KKR & Co., a private equity company run by Henry Kravis and George Roberts, agreed to purchase industrial equipment manufacturer Gardner Denver for around $3.7 billion after it increased its offer. KKR will pay $76 per share for the Pennsylvania-based company according to the statement released by the two parties.
The amount is a 39 percent premium to the price on October 24, which is the day before the company announced the possibility of a sale. Last month, KKR offered $75 per share. Pete Stavros, head of KKR’s industrials team, said that they see a bright future for Gardner Denver. The deal is expected to close in the third quarter with a value of $3.9 billion that includes the assumption of Gardner Denver’s debt.

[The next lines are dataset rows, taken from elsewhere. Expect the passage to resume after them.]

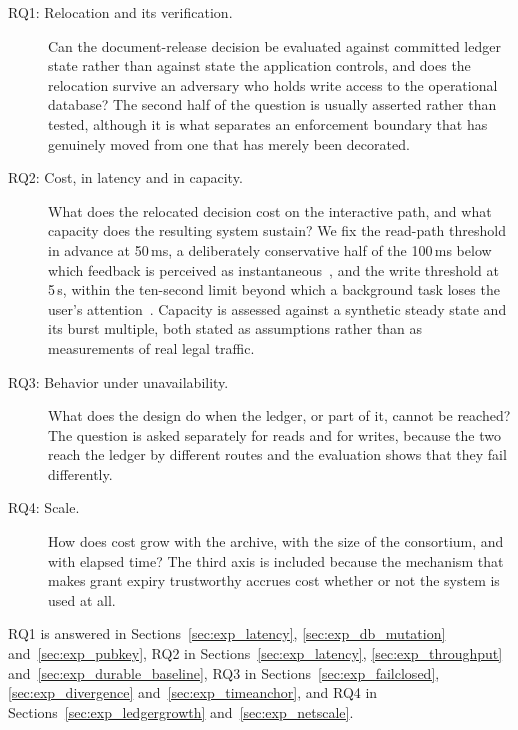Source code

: \documentclass[preprint,12pt]{elsarticle}
\begin{document}
\begin{description}

\item[RQ1: Relocation and its verification.] Can the document-release
decision be evaluated against committed ledger state rather than against state
the application controls, and does the relocation survive an adversary who
holds write access to the operational database? The second half of the question
is usually asserted rather than tested, although it is what separates an
enforcement boundary that has genuinely moved from one that has merely been
decorated.

\item[RQ2: Cost, in latency and in capacity.] What does the relocated
decision cost on the interactive path, and what capacity does the resulting
system sustain? We fix the read-path threshold in advance at 50\,ms, a
deliberately conservative half of the 100\,ms below which feedback is perceived
as instantaneous~\cite{nielsen1993usability}, and the write threshold at
5\,s, within the ten-second limit beyond which a background task loses the
user's attention~\cite{miller1968response,nielsen1993usability}. Capacity is assessed against a synthetic steady state and its
burst multiple, both stated as assumptions rather than as measurements of real
legal traffic.

\item[RQ3: Behavior under unavailability.] What does the design do when the
ledger, or part of it, cannot be reached? The question is asked separately for
reads and for writes, because the two reach the ledger by different routes and
the evaluation shows that they fail differently.

\item[RQ4: Scale.] How does cost grow with the archive, with the size of the
consortium, and with elapsed time? The third axis is included because the
mechanism that makes grant expiry trustworthy accrues cost whether or not the
system is used at all.

\end{description}

RQ1 is answered in Sections~\ref{sec:exp_latency},
\ref{sec:exp_db_mutation} and~\ref{sec:exp_pubkey}, RQ2 in
Sections~\ref{sec:exp_latency}, \ref{sec:exp_throughput}
and~\ref{sec:exp_durable_baseline}, RQ3 in Sections~\ref{sec:exp_failclosed},
\ref{sec:exp_divergence} and~\ref{sec:exp_timeanchor}, and RQ4 in
Sections~\ref{sec:exp_ledgergrowth} and~\ref{sec:exp_netscale}.
\end{document}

Gardner Denver previously stated that it was reviewing options including a sale in October after ValueAct Holdings LP, which is the company’s third largest investor, called for a deal as the most effective way to give shareholders maximum value of their investment.
KKR shares went up 1.2 percent to $19.03. The stock has increased 25 percent in 2013 as it outpaced the 8.8 percent increase in the Standard & Poor’s 500 index.
The deal is still subject to approval from China’s commerce ministry, US and European antitrust regulators, and South Africa’s competition commission. The company is also required to pay KKR $103.4 million if it terminates the agreement. KKR would have to pay Gardner Denver $263.1 million if the private equity firm fails to complete the agreement.